A préciser que l’intensité de l’utilisation de l’eau dépend du type d’oliveraie et de la méthode d’irrigation utilisée. Les trois méthodes les plus répandues sont: hyper-intensive, intensive et sèche. Les deux premières nécessitent au moins, deux mille litres d’eau virtuelle par kilogramme d’huile d’olive -et ne sont pas soutenables pour un pays aride comme la Tunisie.
Les limites du modèle d’agro-exportation tunisien
Depuis son indépendance, la politique agraire tunisienne a été un modèle d’agro-exportation qui ne prend pas en compte les ressources en eau. Ce modèle a atteint ses limites puisque la Tunisie est au seuil du stress hydraulique.

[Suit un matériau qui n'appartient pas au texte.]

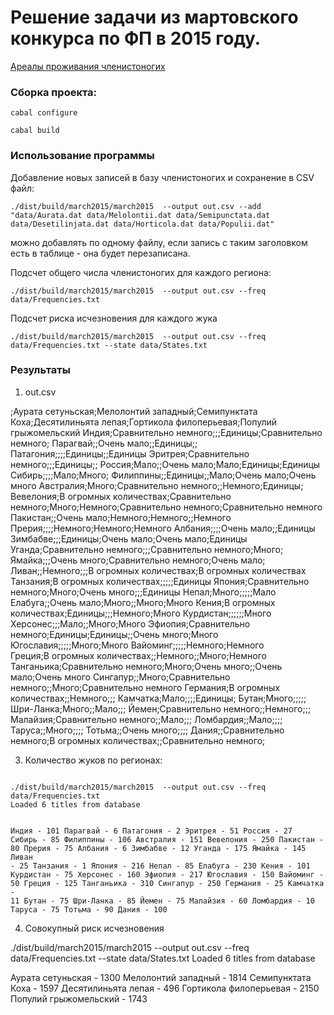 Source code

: 
Решение задачи из мартовского конкурса по ФП в 2015 году.
=========================================================

[Ареалы проживания членистоногих](http://haskell98.blogspot.com/2015/03/2015.html)


### Сборка проекта:

`cabal configure`

`cabal build`

### Использование программы
Добавление новых записей в базу членистоногих и сохранение в CSV файл:

`./dist/build/march2015/march2015  --output out.csv --add "data/Aurata.dat data/Melolontii.dat data/Semipunctata.dat data/Desetilinjata.dat data/Horticola.dat data/Populii.dat"`

можно добавлять по одному файлу, если запись с таким заголовком есть в таблице - она будет перезаписана.

Подсчет общего числа членистоногих для каждого региона:

`./dist/build/march2015/march2015  --output out.csv --freq data/Frequencies.txt`

Подсчет риска исчезновения для каждого жука

`./dist/build/march2015/march2015  --output out.csv --freq data/Frequencies.txt --state data/States.txt `

### Результаты

1. out.csv

;Аурата сетуньская;Мелолонтий западный;Семипунктата Коха;Десятилиньята лепая;Гортикола филоперьевая;Популий грыжомельский
Индия;Сравнительно немного;;;Единицы;Сравнительно немного;
Парагвай;;Очень мало;;Единицы;;
Патагония;;;;Единицы;;Единицы
Эритрея;Сравнительно немного;;;Единицы;;
Россия;Мало;;Очень мало;Мало;Единицы;Единицы
Сибирь;;;;Мало;Много;
Филиппины;;Единицы;;Мало;Очень мало;Очень много
Австралия;Много;Сравнительно немного;;Немного;Единицы;
Вевелония;В огромных количествах;Сравнительно немного;Много;Немного;Сравнительно немного;Сравнительно немного
Пакистан;;Очень мало;Немного;Немного;;Немного
Прерия;;;;Немного;Немного;Немного
Албания;;;;Очень мало;;Единицы
Зимбабве;;;Единицы;Очень мало;Очень мало;Единицы
Уганда;Сравнительно немного;;;Сравнительно немного;Много;
Ямайка;;;Очень много;Сравнительно немного;Очень мало;
Ливан;;Немного;;;В огромных количествах;В огромных количествах
Танзания;В огромных количествах;;;;;Единицы
Япония;Сравнительно немного;Много;Очень много;;;Единицы
Непал;Много;;;;;Мало
Елабуга;;Очень мало;Много;;Много;Много
Кения;В огромных количествах;Единицы;;;Немного;Много
Курдистан;;;;;;Много
Херсонес;;;Мало;;Много;Много
Эфиопия;Сравнительно немного;Единицы;Единицы;;Очень много;Много
Югославия;;;;;Много;Много
Вайоминг;;;;;Немного;Немного
Греция;В огромных количествах;;Немного;;Много;Немного
Танганьика;Сравнительно немного;Много;Очень много;;Очень мало;Очень много
Сингапур;;Много;Сравнительно немного;;Много;Сравнительно немного
Германия;В огромных количествах;;Немного;;;
Камчатка;Мало;;;;Единицы;
Бутан;Много;;;;;
Шри-Ланка;Много;;Мало;;;
Йемен;Сравнительно немного;;Немного;;;
Малайзия;Сравнительно немного;;Мало;;;
Ломбардия;;Мало;;;;
Таруса;;Много;;;;
Тотьма;;Очень много;;;;
Дания;;Сравнительно немного;В огромных количествах;;Сравнительно немного;


3. Количество жуков по регионах:

<code>
./dist/build/march2015/march2015  --output out.csv --freq data/Frequencies.txt                         
Loaded 6 titles from database

Индия - 101
Парагвай - 6
Патагония - 2
Эритрея - 51
Россия - 27
Сибирь - 85
Филиппины - 106
Австралия - 151
Вевелония - 250
Пакистан - 80
Прерия - 75
Албания - 6
Зимбабве - 12
Уганда - 175
Ямайка - 145
Ливан - 25
Танзания - 1
Япония - 216
Непал - 85
Елабуга - 230
Кения - 101
Курдистан - 75
Херсонес - 160
Эфиопия - 217
Югославия - 150
Вайоминг - 50
Греция - 125
Танганьика - 310
Сингапур - 250
Германия - 25
Камчатка - 11
Бутан - 75
Шри-Ланка - 85
Йемен - 75
Малайзия - 60
Ломбардия - 10
Таруса - 75
Тотьма - 90
Дания - 100
</code>

4. Совокупный риск исчезновения

./dist/build/march2015/march2015  --output out.csv --freq data/Frequencies.txt --state data/States.txt 
Loaded 6 titles from database

Аурата сетуньская - 1300
Мелолонтий западный - 1814
Семипунктата Коха - 1597
Десятилиньята лепая - 496
Гортикола филоперьевая - 2150
Популий грыжомельский - 1743




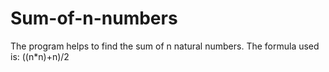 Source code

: # Sum-of-n-numbers
The program helps to find the sum of n natural numbers.
The formula used is: ((n*n)+n)/2

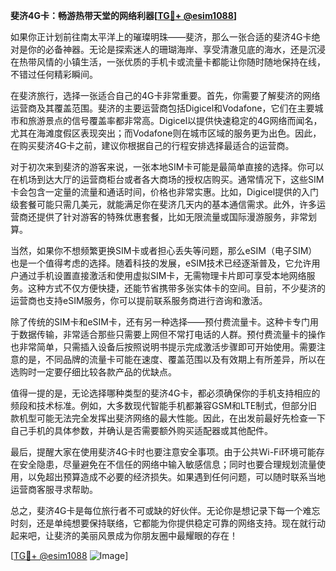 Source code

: **斐济4G卡：畅游热带天堂的网络利器[[TG💪+ @esim1088](https://t.me/s/esim1088)]**

如果你正计划前往南太平洋上的璀璨明珠——斐济，那么一张合适的斐济4G卡绝对是你的必备神器。无论是探索迷人的珊瑚海岸、享受清澈见底的海水，还是沉浸在热带风情的小镇生活，一张优质的手机卡或流量卡都能让你随时随地保持在线，不错过任何精彩瞬间。

在斐济旅行，选择一张适合自己的4G卡非常重要。首先，你需要了解斐济的网络运营商及其覆盖范围。斐济的主要运营商包括Digicel和Vodafone，它们在主要城市和旅游景点的信号覆盖率都非常高。Digicel以提供快速稳定的4G网络而闻名，尤其在海滩度假区表现突出；而Vodafone则在城市区域的服务更为出色。因此，在购买斐济4G卡之前，建议你根据自己的行程安排选择最适合的运营商。

对于初次来到斐济的游客来说，一张本地SIM卡可能是最简单直接的选择。你可以在机场到达大厅的运营商柜台或者各大商场的授权店购买。通常情况下，这些SIM卡会包含一定量的流量和通话时间，价格也非常实惠。比如，Digicel提供的入门级套餐可能只需几美元，就能满足你在斐济几天内的基本通信需求。此外，许多运营商还提供了针对游客的特殊优惠套餐，比如无限流量或国际漫游服务，非常划算。

当然，如果你不想频繁更换SIM卡或者担心丢失等问题，那么eSIM（电子SIM）也是一个值得考虑的选择。随着科技的发展，eSIM技术已经逐渐普及，它允许用户通过手机设置直接激活和使用虚拟SIM卡，无需物理卡片即可享受本地网络服务。这种方式不仅方便快捷，还能节省携带多张实体卡的空间。目前，不少斐济的运营商也支持eSIM服务，你可以提前联系服务商进行咨询和激活。

除了传统的SIM卡和eSIM卡，还有另一种选择——预付费流量卡。这种卡专门用于数据传输，非常适合那些只需要上网但不常打电话的人群。预付费流量卡的操作也非常简单，只需插入设备后按照说明书提示完成激活步骤即可开始使用。需要注意的是，不同品牌的流量卡可能在速度、覆盖范围以及有效期上有所差异，所以在选购时一定要仔细比较各款产品的优缺点。

值得一提的是，无论选择哪种类型的斐济4G卡，都必须确保你的手机支持相应的频段和技术标准。例如，大多数现代智能手机都兼容GSM和LTE制式，但部分旧款机型可能无法完全发挥出斐济网络的最大性能。因此，在出发前最好先检查一下自己手机的具体参数，并确认是否需要额外购买适配器或其他配件。

最后，提醒大家在使用斐济4G卡时也要注意安全事项。由于公共Wi-Fi环境可能存在安全隐患，尽量避免在不信任的网络中输入敏感信息；同时也要合理规划流量使用，以免超出预算造成不必要的经济损失。如果遇到任何问题，可以随时联系当地运营商客服寻求帮助。

总之，斐济4G卡是每位旅行者不可或缺的好伙伴。无论你是想记录下每一个难忘时刻，还是单纯想要保持联络，它都能为你提供稳定可靠的网络支持。现在就行动起来吧，让斐济的美丽风景成为你朋友圈中最耀眼的存在！

[[TG💪+ @esim1088](https://t.me/s/esim1088) ![Image](https://i.postimg.cc/4NQfJmqS/Snipaste-2025-05-13-00-14-12.png)] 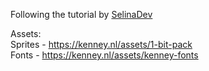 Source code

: Following the tutorial by [SelinaDev](https://selinadev.github.io/05-rogueliketutorial-01/) 

Assets:  \
Sprites - https://kenney.nl/assets/1-bit-pack  \
Fonts -  https://kenney.nl/assets/kenney-fonts

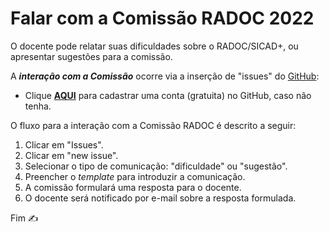 # Falar com a Comissão RADOC 2022

O docente pode relatar suas dificuldades sobre o RADOC/SICAD+, ou apresentar sugestões para a comissão.

A _**interação com a Comissão**_ ocorre via a inserção de "issues" do [GitHub](https://www.github.com):
- Clique [**AQUI**](https://github.com/signup?ref_cta=Sign+up&ref_loc=header+logged+out&ref_page=%2F&source=header-home) para cadastrar uma conta (gratuita) no GitHub, caso não tenha.

O fluxo para a interação com a Comissão RADOC é descrito a seguir:
1. Clicar em "Issues".
1. Clicar em "new issue".
1. Selecionar o tipo de comunicação: "dificuldade" ou "sugestão".
1. Preencher o _template_ para introduzir a comunicação.
1. A comissão formulará uma resposta para o docente.
1. O docente será notificado por e-mail sobre a resposta formulada.

Fim &#9997;
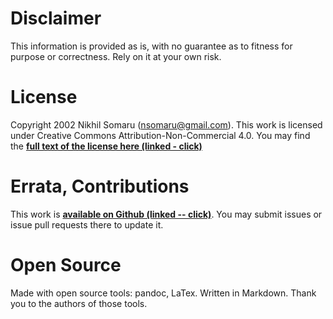 # Disclaimer
This information is provided as is, with no guarantee as to fitness for
purpose or correctness. Rely on it at your own risk.


# License
Copyright 2002 Nikhil Somaru (nsomaru@gmail.com).
This work is licensed under Creative Commons Attribution-Non-Commercial 4.0.
You may find the [__full text of the license here (linked - click)__](https://creativecommons.org/licenses/by-nc-sa/4.0/legalcode)


# Errata, Contributions
This work is [__available on Github (linked -- click)__](https://github.com/nsomaru/laws2pr). You may
submit issues or issue pull requests there to update it.


# Open Source
Made with open source tools: pandoc, LaTex. Written in Markdown. Thank you to
the authors of those tools.
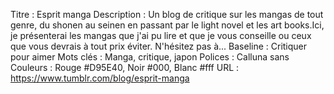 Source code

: Titre : Esprit manga
Description : Un blog de critique sur les mangas de tout genre, du shonen au seinen en passant par le light novel et les art books.Ici, je présenterai les mangas que j'ai pu lire et que je vous conseille ou ceux que vous devrais à tout prix éviter. N'hésitez pas à...
Baseline : Critiquer pour aimer
Mots clés : Manga, critique, japon
Polices : Calluna sans
Couleurs : Rouge #D95E40, Noir #000, Blanc #fff
URL : https://www.tumblr.com/blog/esprit-manga
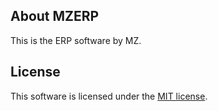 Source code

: ## About MZERP

This is the ERP software by MZ.

## License

This software is licensed under the [MIT license](https://opensource.org/licenses/MIT).
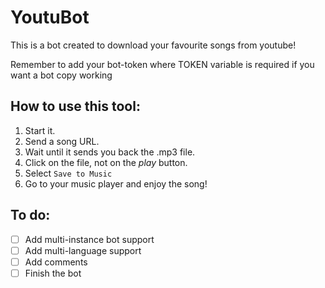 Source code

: # YoutuBot

This is a bot created to download your favourite songs from youtube!

Remember to add your bot-token where TOKEN variable is required if you want a bot copy working

## How to use this tool: 
  1. Start it.
  2. Send a song URL.
  3. Wait until it sends you back the .mp3 file.
  4. Click on the file, not on the *play* button.
  5. Select `Save to Music`
  6. Go to your music player and enjoy the song!

## To do:
  - [ ] Add multi-instance bot support
  - [ ] Add multi-language support
  - [ ] Add comments 
  - [ ] Finish the bot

L’eau tunisienne est à la fois subventionnée et rare, mais reste sous-estimée en tant qu’intrant vital en termes de prix pour les olives tunisiennes et l’huile d’olive. Ce même coût d’opportunité d’exportation est partagé par d’autres produits agraires exportés à forte intensité d’eau, notamment les tomates, le melon, etc.
Nécessité d’une révision du système actuel de subvention de l’eau
Sur la base de l’analyse ci-dessus, l’Observatoire recommande une révision urgente du système tunisien actuel de subvention de l’eau et le développement d’une politique plus appropriée qui équilibre les avantages socio-économiques, tels que la création d’emplois, les bénéfices nets, etc et l’usage de l’eau.
De plus, comme l’a montré le document, “l’huile d’olive irriguée contenant des quantités plus importantes d’eau virtuelle, il n’est peut-être pas judicieux de subventionner toutes les exportations d’huile d’olive. Au lieu de cela, un équilibre doit être trouvé entre la productivité en termes d’intensité de l’eau et la pénurie d’eau dans l’élaboration d’une politique qui subventionne plus ou seulement, l’huile d’olive provenant des régions sèches”.
L’Observatoire juge nécessaire “la mise en place d’une nouvelle stratégie gouvernementale pour mieux gérer et coordonner la demande en eau des différents utilisateurs et en fonction des différents besoins (eau potable, eau d’irrigation, etc.)”.
“Enfin, les décideurs doivent sérieusement, prendre en compte les échanges commerciaux liés aux ressources en eau limitées, dans la poursuite des négociations de l’ALECA. Une solution possible consiste à envisager de moderniser les méthodes de commerce de l’huile d’olive et de passer des exportations en vrac non transformées, à une nouvelle méthode qui investit dans des processus à valeur ajoutée avant de s’engager dans un libre-échange avec l’UE”.